Courier-Journal, Louisville, Ky., on Agitprop comes to Senate race:

Is it really only January?

Election Day is still nine months away. But already Kentucky's senior Sen. Mitch McConnell, a Louisville Republican, has taken political bombast to new extremes with his astonishingly false claim that an opponent likened him to a Nazi.

And that's an impressive accomplishment for the five-term politician known for his mastery of agitprop, political propaganda designed to agitate.

The fake controversy erupted after state Rep. Greg Stumbo, a Prestonsburg Democrat, last week spoke at a campaign event for Alison Lundergan Grimes, a Lexington Democrat hoping to unseat McConnell in November.

Stumbo compared a Grimes win to the Allied liberation of Europe after World War II.

"Can you imagine what it felt like to know you were liberating a country?" he asked, according to The Courier-Journal's Joseph Gerth. "Well, you are about to liberate your state ... from the worst reign of mis-abuse that we've seen in the last 30 years."

The McConnell campaign fired off a press release denouncing "hateful rhetoric" it said compared him to a Nazi. It also demanded an apology from Stumbo.

An amused Stumbo was not contrite, calling the claim "ridiculous," noting that he neither called McConnell a Nazi nor did he call him a U.S. senator.

"One name is too bad for him and one is too good," the wily legislator said.

The senator has played this card before: McConnell's campaign didn't hesitate last year to lash out at "Gestapo tactics" of two feckless Democratic operatives who secretly recorded him with campaign staff plotting to attack a potential opponent for past bouts of depression.

And he didn't express any concern whatsoever in 1998 when fellow Republican Jim Bunning, running for re-election to Kentucky's other Senate seat, released a television ad of his Democratic challenger engaged in an arm-waving rant critics said recalled images of Adolph Hitler's frenzied speeches.

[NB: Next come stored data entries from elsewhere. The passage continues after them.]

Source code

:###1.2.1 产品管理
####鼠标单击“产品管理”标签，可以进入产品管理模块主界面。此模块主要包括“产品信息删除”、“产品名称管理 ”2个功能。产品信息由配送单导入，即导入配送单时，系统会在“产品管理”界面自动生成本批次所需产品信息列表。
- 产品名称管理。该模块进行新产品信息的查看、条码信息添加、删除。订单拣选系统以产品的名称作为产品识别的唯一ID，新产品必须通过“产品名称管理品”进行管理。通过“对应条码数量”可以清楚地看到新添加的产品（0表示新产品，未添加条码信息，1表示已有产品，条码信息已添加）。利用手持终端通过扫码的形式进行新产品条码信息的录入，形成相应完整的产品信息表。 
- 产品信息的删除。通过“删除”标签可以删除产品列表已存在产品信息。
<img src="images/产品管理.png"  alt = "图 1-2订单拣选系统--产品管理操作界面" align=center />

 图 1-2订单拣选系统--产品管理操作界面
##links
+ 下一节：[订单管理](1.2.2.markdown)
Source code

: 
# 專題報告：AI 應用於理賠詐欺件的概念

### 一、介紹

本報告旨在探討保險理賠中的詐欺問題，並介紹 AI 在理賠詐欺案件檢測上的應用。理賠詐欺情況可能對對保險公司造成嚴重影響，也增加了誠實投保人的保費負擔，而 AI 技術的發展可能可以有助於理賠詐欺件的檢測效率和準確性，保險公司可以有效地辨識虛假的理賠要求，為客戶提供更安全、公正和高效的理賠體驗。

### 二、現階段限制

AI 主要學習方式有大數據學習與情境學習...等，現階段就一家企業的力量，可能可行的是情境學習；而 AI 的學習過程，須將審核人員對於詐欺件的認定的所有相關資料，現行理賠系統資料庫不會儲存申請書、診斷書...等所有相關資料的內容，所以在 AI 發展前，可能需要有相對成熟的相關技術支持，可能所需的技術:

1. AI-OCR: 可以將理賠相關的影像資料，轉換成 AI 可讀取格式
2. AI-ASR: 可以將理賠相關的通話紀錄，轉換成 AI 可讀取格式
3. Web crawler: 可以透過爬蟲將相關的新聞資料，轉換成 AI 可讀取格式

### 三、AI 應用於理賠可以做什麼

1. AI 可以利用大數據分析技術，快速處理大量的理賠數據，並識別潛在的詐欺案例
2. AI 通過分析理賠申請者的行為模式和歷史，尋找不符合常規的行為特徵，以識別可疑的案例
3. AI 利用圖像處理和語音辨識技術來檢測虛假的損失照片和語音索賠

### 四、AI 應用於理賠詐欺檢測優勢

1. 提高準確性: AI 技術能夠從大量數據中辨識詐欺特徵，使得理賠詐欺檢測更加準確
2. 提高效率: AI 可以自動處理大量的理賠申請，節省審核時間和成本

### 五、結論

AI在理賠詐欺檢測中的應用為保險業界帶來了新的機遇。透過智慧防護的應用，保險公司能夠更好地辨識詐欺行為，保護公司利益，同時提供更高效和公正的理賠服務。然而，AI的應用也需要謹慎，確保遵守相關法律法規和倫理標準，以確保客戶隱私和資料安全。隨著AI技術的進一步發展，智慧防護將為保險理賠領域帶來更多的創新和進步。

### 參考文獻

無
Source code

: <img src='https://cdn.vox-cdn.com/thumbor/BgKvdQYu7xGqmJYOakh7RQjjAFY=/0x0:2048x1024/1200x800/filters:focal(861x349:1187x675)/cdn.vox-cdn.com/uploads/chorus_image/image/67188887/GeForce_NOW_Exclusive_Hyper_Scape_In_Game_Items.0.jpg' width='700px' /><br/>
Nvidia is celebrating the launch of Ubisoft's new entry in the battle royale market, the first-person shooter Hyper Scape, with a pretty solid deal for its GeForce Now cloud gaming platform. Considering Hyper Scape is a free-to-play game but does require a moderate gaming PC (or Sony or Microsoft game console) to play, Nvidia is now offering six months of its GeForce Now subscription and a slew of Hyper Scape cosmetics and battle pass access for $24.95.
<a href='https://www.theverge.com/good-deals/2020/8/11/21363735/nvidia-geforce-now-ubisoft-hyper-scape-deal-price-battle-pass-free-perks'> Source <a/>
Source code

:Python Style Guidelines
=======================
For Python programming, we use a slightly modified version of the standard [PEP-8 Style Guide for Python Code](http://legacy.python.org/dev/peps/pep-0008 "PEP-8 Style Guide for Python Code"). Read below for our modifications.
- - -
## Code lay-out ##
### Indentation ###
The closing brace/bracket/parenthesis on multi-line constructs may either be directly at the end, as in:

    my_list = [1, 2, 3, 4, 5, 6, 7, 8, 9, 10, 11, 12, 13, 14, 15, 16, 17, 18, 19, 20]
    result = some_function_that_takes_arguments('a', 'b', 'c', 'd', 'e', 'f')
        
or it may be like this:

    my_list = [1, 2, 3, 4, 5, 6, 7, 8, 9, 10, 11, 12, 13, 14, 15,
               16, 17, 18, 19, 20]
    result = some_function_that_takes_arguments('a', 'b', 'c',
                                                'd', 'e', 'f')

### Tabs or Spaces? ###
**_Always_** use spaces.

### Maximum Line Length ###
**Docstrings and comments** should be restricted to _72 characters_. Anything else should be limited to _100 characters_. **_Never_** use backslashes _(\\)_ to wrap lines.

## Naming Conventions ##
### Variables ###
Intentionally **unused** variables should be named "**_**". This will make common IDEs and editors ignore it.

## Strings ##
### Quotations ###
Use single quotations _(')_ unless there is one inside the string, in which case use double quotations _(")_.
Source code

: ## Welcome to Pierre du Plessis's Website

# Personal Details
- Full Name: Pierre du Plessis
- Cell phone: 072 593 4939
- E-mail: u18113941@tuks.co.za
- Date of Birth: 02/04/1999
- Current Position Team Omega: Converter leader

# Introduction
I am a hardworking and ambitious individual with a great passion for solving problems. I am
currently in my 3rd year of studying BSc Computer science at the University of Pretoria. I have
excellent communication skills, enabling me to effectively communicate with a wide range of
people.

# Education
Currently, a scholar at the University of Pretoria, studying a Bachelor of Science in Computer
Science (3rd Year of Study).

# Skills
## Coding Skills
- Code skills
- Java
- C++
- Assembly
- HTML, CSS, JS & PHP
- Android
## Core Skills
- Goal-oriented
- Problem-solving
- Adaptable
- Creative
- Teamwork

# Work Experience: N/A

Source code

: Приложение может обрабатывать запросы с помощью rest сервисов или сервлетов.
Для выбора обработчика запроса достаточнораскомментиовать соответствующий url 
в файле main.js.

Lest anyone miss the point, the ad dubbed in as background music "Ride of the Valkyries" by Richard Wagner, a composer who happened to be greatly admired by the Nazis because of his strong anti-Semitic views.

McConnell at the time acknowledged he had reviewed the ad and saw no problems with it.

His latest blast, as Stumbo said, is ridiculous. But never underestimate McConnell's grasp of propaganda, true or false, or his understanding of its power.